Michael Carpenter, a former assistant secretary of defense for Russia, Ukraine, and Eurasia under Obama, said he wasn’t optimistic that Trump would back any plan to arm Ukraine, because of his reluctance to criticize Russian President Vladimir Putin over the Kremlin’s interference in the 2016 election, among other issues.

“Trump has been coddling Putin and cozying up to him,” Carpenter said. “I think that basically this White House has shown its interest in coddling Russia and for that very reason I don’t see it as likely that they will support lethal weapons for Ukraine.”

Alex T. Johnson, a top Obama-era Pentagon official on Russia and Ukraine, said he thought Ukraine was in even better shape to receive defensive weapons now than it was in 2014, because it had worked to reform its military structures.

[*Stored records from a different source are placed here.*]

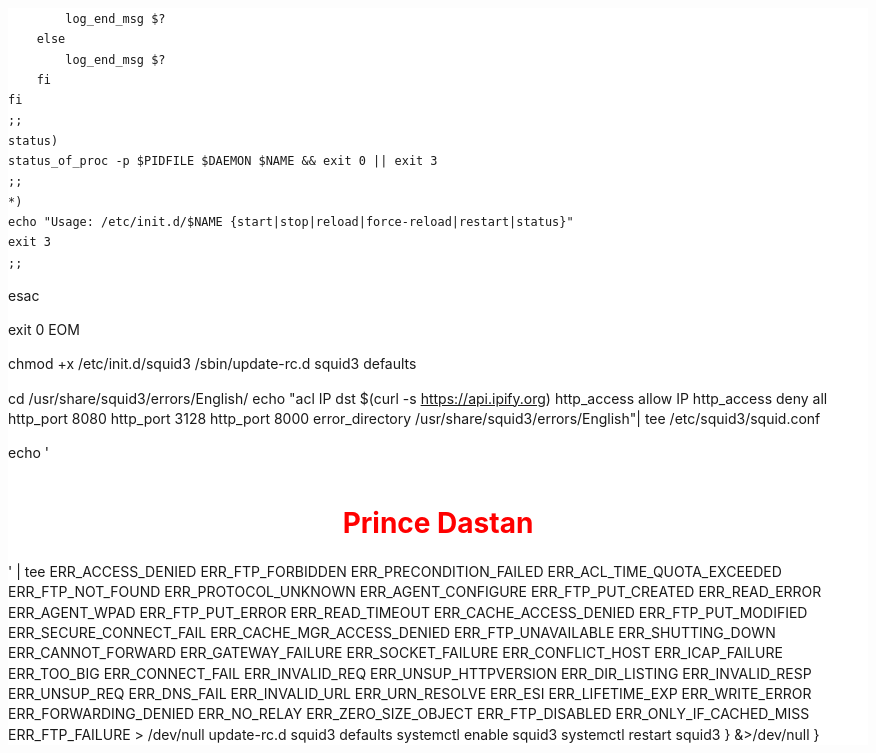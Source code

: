			log_end_msg $?
		else
			log_end_msg $?
		fi
	fi
	;;
    status)
	status_of_proc -p $PIDFILE $DAEMON $NAME && exit 0 || exit 3
	;;
    *)
	echo "Usage: /etc/init.d/$NAME {start|stop|reload|force-reload|restart|status}"
	exit 3
	;;
esac

exit 0
EOM

chmod +x /etc/init.d/squid3
/sbin/update-rc.d squid3 defaults

cd /usr/share/squid3/errors/English/
echo "acl IP dst $(curl -s https://api.ipify.org)
http_access allow IP
http_access deny all
http_port 8080
http_port 3128
http_port 8000
error_directory /usr/share/squid3/errors/English"| tee /etc/squid3/squid.conf

echo '<!DOCTYPE html PUBLIC "-//W3C//DTD XHTML 1.0 Transitional//EN" "http://www.w3.org/TR/xhtml1/DTD/xhtml1-transitional.dtd">
<html xmlns="http://www.w3.org/1999/xhtml">
<head>
<meta http-equiv="Content-Type" content="text/html; charset=utf-8" />
<title>Prince Dastan</title>
</head>

<body bgcolor="#ffffff">
<center>
  <font color="#FF0000"><h1><strong>Prince Dastan</strong></h1></font></center>
</body>
</html>' | tee ERR_ACCESS_DENIED ERR_FTP_FORBIDDEN ERR_PRECONDITION_FAILED ERR_ACL_TIME_QUOTA_EXCEEDED ERR_FTP_NOT_FOUND ERR_PROTOCOL_UNKNOWN ERR_AGENT_CONFIGURE ERR_FTP_PUT_CREATED ERR_READ_ERROR ERR_AGENT_WPAD ERR_FTP_PUT_ERROR ERR_READ_TIMEOUT ERR_CACHE_ACCESS_DENIED ERR_FTP_PUT_MODIFIED ERR_SECURE_CONNECT_FAIL ERR_CACHE_MGR_ACCESS_DENIED  ERR_FTP_UNAVAILABLE ERR_SHUTTING_DOWN ERR_CANNOT_FORWARD ERR_GATEWAY_FAILURE ERR_SOCKET_FAILURE ERR_CONFLICT_HOST ERR_ICAP_FAILURE ERR_TOO_BIG ERR_CONNECT_FAIL ERR_INVALID_REQ ERR_UNSUP_HTTPVERSION ERR_DIR_LISTING ERR_INVALID_RESP ERR_UNSUP_REQ ERR_DNS_FAIL ERR_INVALID_URL ERR_URN_RESOLVE ERR_ESI ERR_LIFETIME_EXP ERR_WRITE_ERROR ERR_FORWARDING_DENIED ERR_NO_RELAY ERR_ZERO_SIZE_OBJECT ERR_FTP_DISABLED ERR_ONLY_IF_CACHED_MISS ERR_FTP_FAILURE > /dev/null
update-rc.d squid3 defaults
systemctl enable squid3
systemctl restart squid3
} &>/dev/null
}
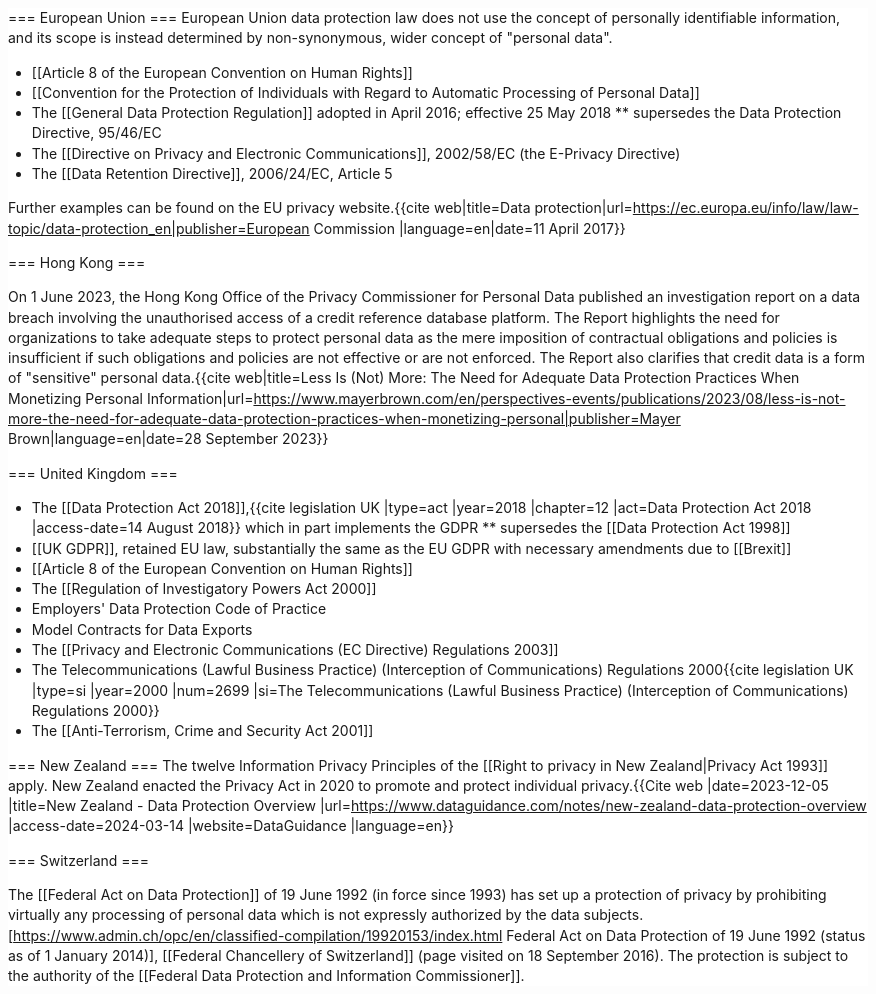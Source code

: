 === European Union ===
European Union data protection law does not use the concept of personally identifiable information, and its scope is instead determined by non-synonymous, wider concept of "personal data".
* [[Article 8 of the European Convention on Human Rights]]
* [[Convention for the Protection of Individuals with Regard to Automatic Processing of Personal Data]]
* The [[General Data Protection Regulation]] adopted in April 2016; effective 25 May 2018
** supersedes the Data Protection Directive, 95/46/EC
* The [[Directive on Privacy and Electronic Communications]], 2002/58/EC (the E-Privacy Directive)
* The [[Data Retention Directive]], 2006/24/EC, Article 5

Further examples can be found on the EU privacy website.<ref>{{cite web|title=Data protection|url=https://ec.europa.eu/info/law/law-topic/data-protection_en|publisher=European Commission |language=en|date=11 April 2017}}</ref>

=== Hong Kong ===

On 1 June 2023, the Hong Kong Office of the Privacy Commissioner for Personal Data published an investigation report on a data breach involving the unauthorised access of a credit reference database platform. The Report highlights the need for organizations to take adequate steps to protect personal data as the mere imposition of contractual obligations and policies is insufficient if such obligations and policies are not effective or are not enforced. The Report also clarifies that credit data is a form of "sensitive" personal data.<ref>{{cite web|title=Less Is (Not) More: The Need for Adequate Data Protection Practices When Monetizing Personal Information|url=https://www.mayerbrown.com/en/perspectives-events/publications/2023/08/less-is-not-more-the-need-for-adequate-data-protection-practices-when-monetizing-personal|publisher=Mayer Brown|language=en|date=28 September 2023}}</ref>

=== United Kingdom ===
* The [[Data Protection Act 2018]],<ref>{{cite legislation UK |type=act |year=2018 |chapter=12 |act=Data Protection Act 2018 |access-date=14 August 2018}}</ref> which in part implements the GDPR
** supersedes the [[Data Protection Act 1998]]
* [[UK GDPR]], retained EU law, substantially the same as the EU GDPR with necessary amendments due to [[Brexit]]
* [[Article 8 of the European Convention on Human Rights]]
* The [[Regulation of Investigatory Powers Act 2000]]
* Employers' Data Protection Code of Practice
* Model Contracts for Data Exports
* The [[Privacy and Electronic Communications (EC Directive) Regulations 2003]]
* The Telecommunications (Lawful Business Practice) (Interception of Communications) Regulations 2000<ref>{{cite legislation UK |type=si |year=2000 |num=2699 |si=The Telecommunications (Lawful Business Practice) (Interception of Communications) Regulations 2000}}</ref>
* The [[Anti-Terrorism, Crime and Security Act 2001]]

=== New Zealand ===
The twelve Information Privacy Principles of the [[Right to privacy in New Zealand|Privacy Act 1993]] apply. New Zealand enacted the Privacy Act in 2020 to promote and protect individual privacy.<ref>{{Cite web |date=2023-12-05 |title=New Zealand - Data Protection Overview |url=https://www.dataguidance.com/notes/new-zealand-data-protection-overview |access-date=2024-03-14 |website=DataGuidance |language=en}}</ref>

=== Switzerland ===

The [[Federal Act on Data Protection]] of 19 June 1992 (in force since 1993) has set up a protection of privacy by prohibiting virtually any processing of personal data which is not expressly authorized by the data subjects.<ref name=FADP>[https://www.admin.ch/opc/en/classified-compilation/19920153/index.html Federal Act on Data Protection of 19 June 1992 (status as of 1 January 2014)], [[Federal Chancellery of Switzerland]] (page visited on 18 September 2016).</ref> The protection is subject to the authority of the [[Federal Data Protection and Information Commissioner]].<ref name=FADP />
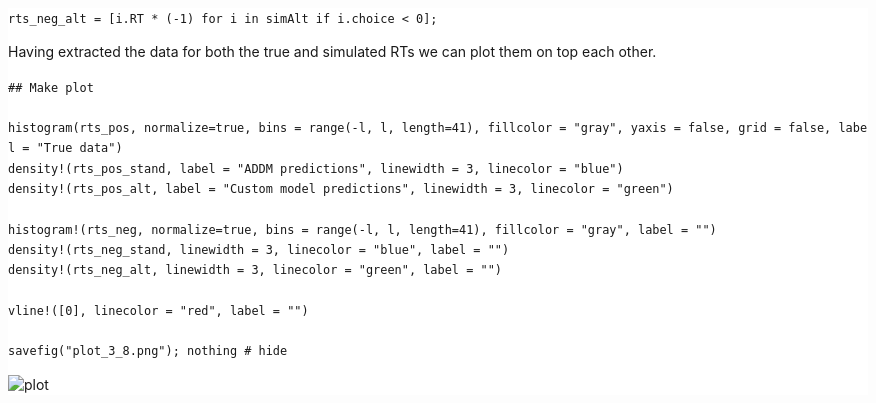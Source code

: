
 ```@repl 4
rts_neg_alt = [i.RT * (-1) for i in simAlt if i.choice < 0];
```

Having extracted the data for both the true and simulated RTs we can plot them on top each other. 

```@repl 4
## Make plot

histogram(rts_pos, normalize=true, bins = range(-l, l, length=41), fillcolor = "gray", yaxis = false, grid = false, label = "True data")
density!(rts_pos_stand, label = "ADDM predictions", linewidth = 3, linecolor = "blue")
density!(rts_pos_alt, label = "Custom model predictions", linewidth = 3, linecolor = "green")

histogram!(rts_neg, normalize=true, bins = range(-l, l, length=41), fillcolor = "gray", label = "")
density!(rts_neg_stand, linewidth = 3, linecolor = "blue", label = "")
density!(rts_neg_alt, linewidth = 3, linecolor = "green", label = "")

vline!([0], linecolor = "red", label = "")

savefig("plot_3_8.png"); nothing # hide
```

![plot](plot_3_8.png)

“At the beginning of the conflict, Ukraine's armed forces were nowhere near ready to handle and maintain NATO-standard equipment,” Johnson said. “Now they are closer.”

At the core of many Ukrainians’ argument for lethal weapons is the 1990s Budapest Memorandum on Security Assurances, under which Ukraine gave up their nuclear weapons in exchange for protection from the West against Russian attempts to violate its sovereignty. They, including former Ukrainian president Leonid Kuchma, believe the US and other Western countries failed to fulfill their end of the bargain: to protect Ukraine in the event Moscow attempted to violate its sovereignty.

It’s a refrain that Andrii Sadovyi, the leader of Self Reliance, the party with the fourth-largest number of seats in the Rada, stressed to BuzzFeed News when asked about lethal aid.

“You definitely have to understand that had Ukraine not given up its weapons nobody would ever dare to attack the country,” he said. “The fact that a country possesses nuclear weapons is an important factor and has an important significance in terms of restraining the other side.”

CORRECTION

Michael Carpenter said in a quote that Trump was "coddling Putin." A previous version of this article mistakenly quoted him as saying the president was "cuddling Putin."